本発明は、電磁ノイズ対策部品等に用いられる電磁波吸収シートの製造方法に関する。
パーソナルコンピュータ、ゲーム機器あるいは携帯情報端末に代表されるデジタル電子機器をはじめとする電子装置は、回路の高周波化、高性能化に伴い高密度化が進行しており、受動素子が半導体素子などノイズを放射する能動素子の影響を受けやすくなっている。従来、この対策として、フェライトコアや準マイクロ波帯に対応する電波吸収体が利用されているが、電子機器の小型化に伴い、ノイズ対策部品の小型化、薄型化、高性能化が要求されている。
一方、EMC規格を満たすために、100MHz近傍の比較的低い周波数でのノイズ規格を満たすことが重要課題となっており、この帯域に対応した電波吸収体や小型EMI対策部品の需要が拡大している。

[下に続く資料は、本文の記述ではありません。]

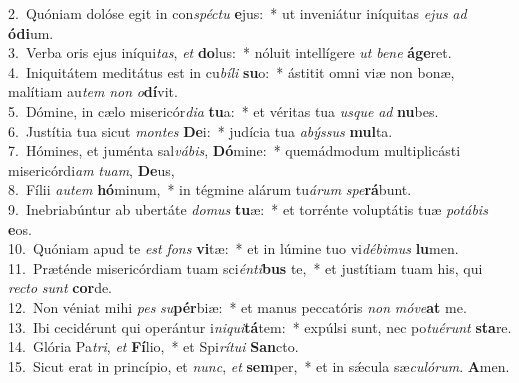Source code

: {2.~}Quóniam dolóse egit in con\textit{spé}\textit{ctu} \textbf{e}jus:~* ut inveniátur iníquitas \textit{e}\textit{jus} \textit{ad} \textbf{ó}\textbf{di}um.\\
{3.~}Verba oris ejus iníqui\textit{tas}, \textit{et} \textbf{do}lus:~* nóluit intellígere \textit{ut} \textit{be}\textit{ne} \textbf{á}\textbf{ge}ret.\\
{4.~}Iniquitátem meditátus est in cu\textit{bí}\textit{li} \textbf{su}o:~* ástitit omni viæ non bonæ, malítiam au\textit{tem} \textit{non} \textit{o}\textbf{dí}vit.\\
{5.~}Dómine, in cælo misericór\textit{di}\textit{a} \textbf{tu}a:~* et véritas tua \textit{us}\textit{que} \textit{ad} \textbf{nu}bes.\\
{6.~}Justítia tua sicut \textit{mon}\textit{tes} \textbf{De}i:~* judícia tua \textit{a}\textit{býs}\textit{sus} \textbf{mul}ta.\\
{7.~}Hómines, et juménta sal\textit{vá}\textit{bis}, \textbf{Dó}mine:~* quemádmodum multiplicásti misericórdi\textit{am} \textit{tu}\textit{am}, \textbf{De}us,\\
{8.~}Fílii \textit{au}\textit{tem} \textbf{hó}minum,~* in tégmine alárum tu\textit{á}\textit{rum} \textit{spe}\textbf{rá}bunt.\\
{9.~}Inebriabúntur ab ubertáte \textit{do}\textit{mus} \textbf{tu}æ:~* et torrénte voluptátis tuæ \textit{po}\textit{tá}\textit{bis} \textbf{e}os.\\
{10.~}Quóniam apud te \textit{est} \textit{fons} \textbf{vi}tæ:~* et in lúmine tuo vi\textit{dé}\textit{bi}\textit{mus} \textbf{lu}men.\\
{11.~}Præténde misericórdiam tuam sci\textit{én}\textit{ti}\textbf{bus} te,~* et justítiam tuam his, qui \textit{re}\textit{cto} \textit{sunt} \textbf{cor}de.\\
{12.~}Non véniat mihi \textit{pes} \textit{su}\textbf{pér}biæ:~* et manus peccatóris \textit{non} \textit{mó}\textit{ve}\textbf{at} me.\\
{13.~}Ibi cecidérunt qui operántur i\textit{ni}\textit{qui}\textbf{tá}tem:~* expúlsi sunt, nec po\textit{tu}\textit{é}\textit{runt} \textbf{sta}re.\\
{14.~}Glória Pa\textit{tri}, \textit{et} \textbf{Fí}lio,~* et Spi\textit{rí}\textit{tu}\textit{i} \textbf{San}cto.\\
{15.~}Sicut erat in princípio, et \textit{nunc}, \textit{et} \textbf{sem}per,~* et in sǽcula sæ\textit{cu}\textit{ló}\textit{rum}. \textbf{A}men.\\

これに対応し、扁平状磁性粉を焼鈍処理して残留応力を低減させた後に面内方向に配向させ、有機結合剤のガラス転移温度Tg以上の温度においてシート面に垂直の方向に加圧することにより、共鳴周波数の低周波化を図り100MHz以下の周波数で高い透磁率を達成し得る複合磁性体シートの製造方法が提案されている(例えば、特許文献1参照。)。しかしながら、このような有機結合剤と扁平状磁性粉の複合磁性体シートの透磁率は、100MHzで高々30程度であり、高透磁率を得るのは困難である。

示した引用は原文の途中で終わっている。